Velocity Reviews > Ruby > Levenshtein_distance and recreate the string

Levenshtein_distance and recreate the string

Rick DeNatale
Guest
Posts: n/a

 04-30-2008
On Wed, Apr 30, 2008 at 8:25 AM, Vidar Hokstad <(E-Mail Removed)> wrote:

> Several people have given great answers as to why this isn't possible,
> but let me give you another reason why, just
> because I feel like it, and it's a useful thing to keep in mind.
>
> Whenever you get a problem like this, a good way of approaching it if
> you don't understand the algorithm is to think:
>
> - If it _was_ possible, would that allow you to make impossibly
> efficient compression algorithms?
>
> In this case, the answer is that yes it would: You could pick a fixed
> S2, for example an empty string, calculate the
> Levensthein distance from S1 to the fixed S2. The distance would be
> proportional to the length of S1. In fact, if
> you choose S2 to be the empty string, then the distance would be equal
> to the length of S1 (it'd take one deletion
> per position in S1 to end up with an empty string)
>
> In other words, you'd "compress" your test string "BRUY" down to the
> number 4, but more importantly that "compression"
> method would compress any string of any length, which is obviously
> impossible (the reason this is impossible is that
> if it was possible you could apply it to it's own output over and over
> until you had compressed an arbitrary input
> down to a bit).
>
> In this case it's not a very hard problem to solve, but I find that
> for a large number of questions about data
> compression because the answers often become blatantly
> obvious once you restate them that way.

Another thing to consider is why it's called a distance rather than,
say, a difference.

Consider this analogy.

Given that the highway distance between Raleigh, NC, and Washington,
DC is 250 miles.

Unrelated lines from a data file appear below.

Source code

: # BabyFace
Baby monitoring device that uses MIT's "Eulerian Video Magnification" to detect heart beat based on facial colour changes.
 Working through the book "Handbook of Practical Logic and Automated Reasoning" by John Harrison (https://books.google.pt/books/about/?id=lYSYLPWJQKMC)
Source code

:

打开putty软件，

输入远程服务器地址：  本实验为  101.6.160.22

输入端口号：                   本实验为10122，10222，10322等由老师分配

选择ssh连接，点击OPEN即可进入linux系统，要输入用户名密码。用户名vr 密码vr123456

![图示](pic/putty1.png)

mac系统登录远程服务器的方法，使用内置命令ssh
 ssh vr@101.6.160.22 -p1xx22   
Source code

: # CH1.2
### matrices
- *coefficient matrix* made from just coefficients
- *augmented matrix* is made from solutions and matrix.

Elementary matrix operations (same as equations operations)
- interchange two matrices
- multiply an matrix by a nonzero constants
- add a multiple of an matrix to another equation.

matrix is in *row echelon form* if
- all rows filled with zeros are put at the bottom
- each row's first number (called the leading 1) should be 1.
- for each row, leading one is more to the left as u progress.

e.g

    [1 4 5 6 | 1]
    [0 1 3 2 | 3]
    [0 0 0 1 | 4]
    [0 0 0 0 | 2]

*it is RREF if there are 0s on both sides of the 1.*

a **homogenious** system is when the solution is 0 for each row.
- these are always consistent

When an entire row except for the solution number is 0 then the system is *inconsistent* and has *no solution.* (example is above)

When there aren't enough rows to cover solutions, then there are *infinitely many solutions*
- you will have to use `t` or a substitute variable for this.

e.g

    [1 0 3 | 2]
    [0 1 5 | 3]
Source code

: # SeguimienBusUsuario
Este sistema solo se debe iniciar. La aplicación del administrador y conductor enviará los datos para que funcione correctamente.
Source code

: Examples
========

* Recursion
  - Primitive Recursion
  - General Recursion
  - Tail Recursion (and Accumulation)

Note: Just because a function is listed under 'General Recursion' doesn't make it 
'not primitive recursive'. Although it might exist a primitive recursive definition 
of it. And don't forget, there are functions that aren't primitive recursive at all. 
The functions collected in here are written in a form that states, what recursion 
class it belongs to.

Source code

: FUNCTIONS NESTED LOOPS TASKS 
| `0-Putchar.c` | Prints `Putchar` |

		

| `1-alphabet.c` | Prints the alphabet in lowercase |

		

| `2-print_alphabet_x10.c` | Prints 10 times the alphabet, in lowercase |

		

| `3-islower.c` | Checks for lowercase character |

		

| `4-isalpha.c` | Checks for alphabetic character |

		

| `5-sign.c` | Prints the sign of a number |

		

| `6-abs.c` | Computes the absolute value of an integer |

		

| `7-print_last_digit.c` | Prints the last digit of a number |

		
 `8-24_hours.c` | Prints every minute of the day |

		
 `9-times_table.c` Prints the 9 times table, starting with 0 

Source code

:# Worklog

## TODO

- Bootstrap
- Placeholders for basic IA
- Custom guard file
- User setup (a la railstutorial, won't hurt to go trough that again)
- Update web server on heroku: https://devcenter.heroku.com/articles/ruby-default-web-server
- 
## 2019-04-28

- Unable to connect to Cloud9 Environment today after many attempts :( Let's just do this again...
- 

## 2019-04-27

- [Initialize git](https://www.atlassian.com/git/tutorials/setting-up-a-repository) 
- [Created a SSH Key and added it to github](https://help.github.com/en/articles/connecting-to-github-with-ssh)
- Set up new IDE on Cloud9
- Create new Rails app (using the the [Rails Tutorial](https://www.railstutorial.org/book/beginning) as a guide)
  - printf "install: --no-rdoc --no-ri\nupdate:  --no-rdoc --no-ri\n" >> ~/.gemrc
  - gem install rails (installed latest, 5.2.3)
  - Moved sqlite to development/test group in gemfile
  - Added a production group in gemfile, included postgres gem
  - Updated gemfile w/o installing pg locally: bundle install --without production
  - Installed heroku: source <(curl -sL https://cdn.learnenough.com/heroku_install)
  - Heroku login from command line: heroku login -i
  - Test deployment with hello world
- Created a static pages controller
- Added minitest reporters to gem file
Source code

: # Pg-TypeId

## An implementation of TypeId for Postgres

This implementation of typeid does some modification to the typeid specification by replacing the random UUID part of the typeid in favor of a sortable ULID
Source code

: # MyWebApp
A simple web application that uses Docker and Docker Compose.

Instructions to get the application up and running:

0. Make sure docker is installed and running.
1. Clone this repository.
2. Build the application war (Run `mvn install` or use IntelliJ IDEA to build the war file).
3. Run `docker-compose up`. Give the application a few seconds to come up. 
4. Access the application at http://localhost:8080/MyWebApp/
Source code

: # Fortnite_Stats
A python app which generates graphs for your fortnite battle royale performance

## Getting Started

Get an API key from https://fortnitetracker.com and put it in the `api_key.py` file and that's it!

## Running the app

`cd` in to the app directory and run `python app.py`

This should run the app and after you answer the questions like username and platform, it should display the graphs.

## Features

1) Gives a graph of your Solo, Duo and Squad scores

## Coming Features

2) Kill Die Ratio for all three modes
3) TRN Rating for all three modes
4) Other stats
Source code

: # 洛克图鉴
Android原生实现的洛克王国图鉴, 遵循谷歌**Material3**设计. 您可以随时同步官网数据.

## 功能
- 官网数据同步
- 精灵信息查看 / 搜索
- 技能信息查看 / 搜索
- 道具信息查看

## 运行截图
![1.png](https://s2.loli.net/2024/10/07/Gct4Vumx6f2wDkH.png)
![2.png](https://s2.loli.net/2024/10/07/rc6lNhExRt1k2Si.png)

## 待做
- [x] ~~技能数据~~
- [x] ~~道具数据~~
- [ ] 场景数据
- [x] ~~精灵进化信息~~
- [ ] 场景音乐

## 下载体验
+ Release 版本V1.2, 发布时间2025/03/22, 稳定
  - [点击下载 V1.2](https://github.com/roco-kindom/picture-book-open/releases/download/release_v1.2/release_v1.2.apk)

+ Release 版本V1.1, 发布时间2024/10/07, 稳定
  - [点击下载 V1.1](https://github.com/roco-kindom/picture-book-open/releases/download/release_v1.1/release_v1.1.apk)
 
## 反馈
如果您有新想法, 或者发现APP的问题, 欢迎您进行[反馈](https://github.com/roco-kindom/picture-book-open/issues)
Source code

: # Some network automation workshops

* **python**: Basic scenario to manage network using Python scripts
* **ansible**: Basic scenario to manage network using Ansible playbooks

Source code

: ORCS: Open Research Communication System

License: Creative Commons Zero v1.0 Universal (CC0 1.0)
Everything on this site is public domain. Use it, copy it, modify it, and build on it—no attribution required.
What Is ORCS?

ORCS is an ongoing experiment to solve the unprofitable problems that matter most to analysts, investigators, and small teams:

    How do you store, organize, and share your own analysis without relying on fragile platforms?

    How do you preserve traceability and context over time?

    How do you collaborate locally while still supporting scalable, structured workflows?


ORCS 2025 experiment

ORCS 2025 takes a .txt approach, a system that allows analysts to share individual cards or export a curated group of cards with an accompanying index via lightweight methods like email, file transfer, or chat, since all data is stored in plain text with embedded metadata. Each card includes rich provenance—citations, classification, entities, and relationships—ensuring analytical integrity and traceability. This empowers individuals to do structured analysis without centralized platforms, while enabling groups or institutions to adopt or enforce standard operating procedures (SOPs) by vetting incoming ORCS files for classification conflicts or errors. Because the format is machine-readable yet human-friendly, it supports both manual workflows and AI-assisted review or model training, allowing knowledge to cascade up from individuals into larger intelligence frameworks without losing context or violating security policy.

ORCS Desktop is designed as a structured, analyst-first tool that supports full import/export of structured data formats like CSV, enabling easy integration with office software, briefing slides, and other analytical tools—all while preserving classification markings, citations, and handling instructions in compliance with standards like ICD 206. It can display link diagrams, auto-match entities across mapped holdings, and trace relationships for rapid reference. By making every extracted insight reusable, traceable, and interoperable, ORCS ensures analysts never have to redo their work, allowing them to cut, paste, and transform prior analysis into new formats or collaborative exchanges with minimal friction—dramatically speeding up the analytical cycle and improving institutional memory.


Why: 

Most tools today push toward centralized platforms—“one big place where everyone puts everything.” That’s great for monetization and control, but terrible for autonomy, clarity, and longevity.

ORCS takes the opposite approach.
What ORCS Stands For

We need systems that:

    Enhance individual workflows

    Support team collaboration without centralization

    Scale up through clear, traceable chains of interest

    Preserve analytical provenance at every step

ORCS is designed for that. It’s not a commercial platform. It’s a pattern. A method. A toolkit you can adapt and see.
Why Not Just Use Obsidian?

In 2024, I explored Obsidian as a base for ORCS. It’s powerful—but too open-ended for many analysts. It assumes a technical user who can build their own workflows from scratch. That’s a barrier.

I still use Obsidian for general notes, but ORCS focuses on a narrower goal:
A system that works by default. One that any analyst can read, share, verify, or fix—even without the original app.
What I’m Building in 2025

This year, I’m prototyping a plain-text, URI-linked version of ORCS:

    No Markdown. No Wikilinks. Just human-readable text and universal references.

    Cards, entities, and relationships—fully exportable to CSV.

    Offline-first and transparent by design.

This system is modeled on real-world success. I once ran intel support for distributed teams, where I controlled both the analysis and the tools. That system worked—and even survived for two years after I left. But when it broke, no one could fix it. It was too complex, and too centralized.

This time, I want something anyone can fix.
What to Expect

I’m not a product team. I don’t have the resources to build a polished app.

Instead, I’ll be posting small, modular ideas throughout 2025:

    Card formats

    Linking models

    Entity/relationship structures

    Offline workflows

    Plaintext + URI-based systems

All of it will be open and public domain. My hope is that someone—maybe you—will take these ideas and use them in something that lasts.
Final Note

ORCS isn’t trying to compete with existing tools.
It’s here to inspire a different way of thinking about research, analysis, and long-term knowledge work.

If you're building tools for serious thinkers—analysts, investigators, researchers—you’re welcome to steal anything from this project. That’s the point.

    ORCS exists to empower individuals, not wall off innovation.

Given Washington, DC, and 250 miles, can I uniquely
identify Raleigh, NC.

No since the highway distance between Washington, DC and New York, NY
(as well as many other places) is also 250 miles.

--
Rick DeNatale

My blog on Ruby

Ken Bloom
Guest
Posts: n/a

 05-01-2008
On Tue, 29 Apr 2008 20:56:30 -0500, Phillip Gawlowski wrote:

> -----BEGIN PGP SIGNED MESSAGE-----
> Hash: SHA1
>
> David A. Black wrote:
> |
> | But isn't it the same for RUBY -> RUBE and RUBA -> RUBE ? In which |
> case, if you had RUBE and the L. distance, you could not recreate |
> RUBY; you'd have a whole set of strings that were exactly that |
> distance from RUBE.
>
> Good point. I don't know if the L. distance is unique for each
> possibility or not.

It's not unique. Any single deletion has edit distance 1, any single
insertion has edit distance 1.

Thus, the strings that have edit distance 1 from "RUBY" include (but are
not limited to):

#delete a letter
RUB
RUY
RBY
UBY
ARUBY
RAUBY
RUABY
RUBAY
RUBYA
BRUBY
RBUBY
RUBBY
RUBYB
....

That's not to say there aren't reasons for recreating all of these. For
Mengmeng Du[1], recreating all of these and checking for their existance
in a Bloom filter was orders of magnitude faster than computing the edit
distance between a query and every entry in a 200,000 entry list of last
names. (Just a paper I happen to be reading this week.)

--Ken

[1] Du, Mengmeng (2005) "Approximate Name Matching" Master's Degree
Project, Royal Institute of Technology, Stockholm, Sweden

--
Ken (Chanoch) Bloom. PhD candidate. Linguistic Cognition Laboratory.
Department of Computer Science. Illinois Institute of Technology.
http://www.iit.edu/~kbloom1/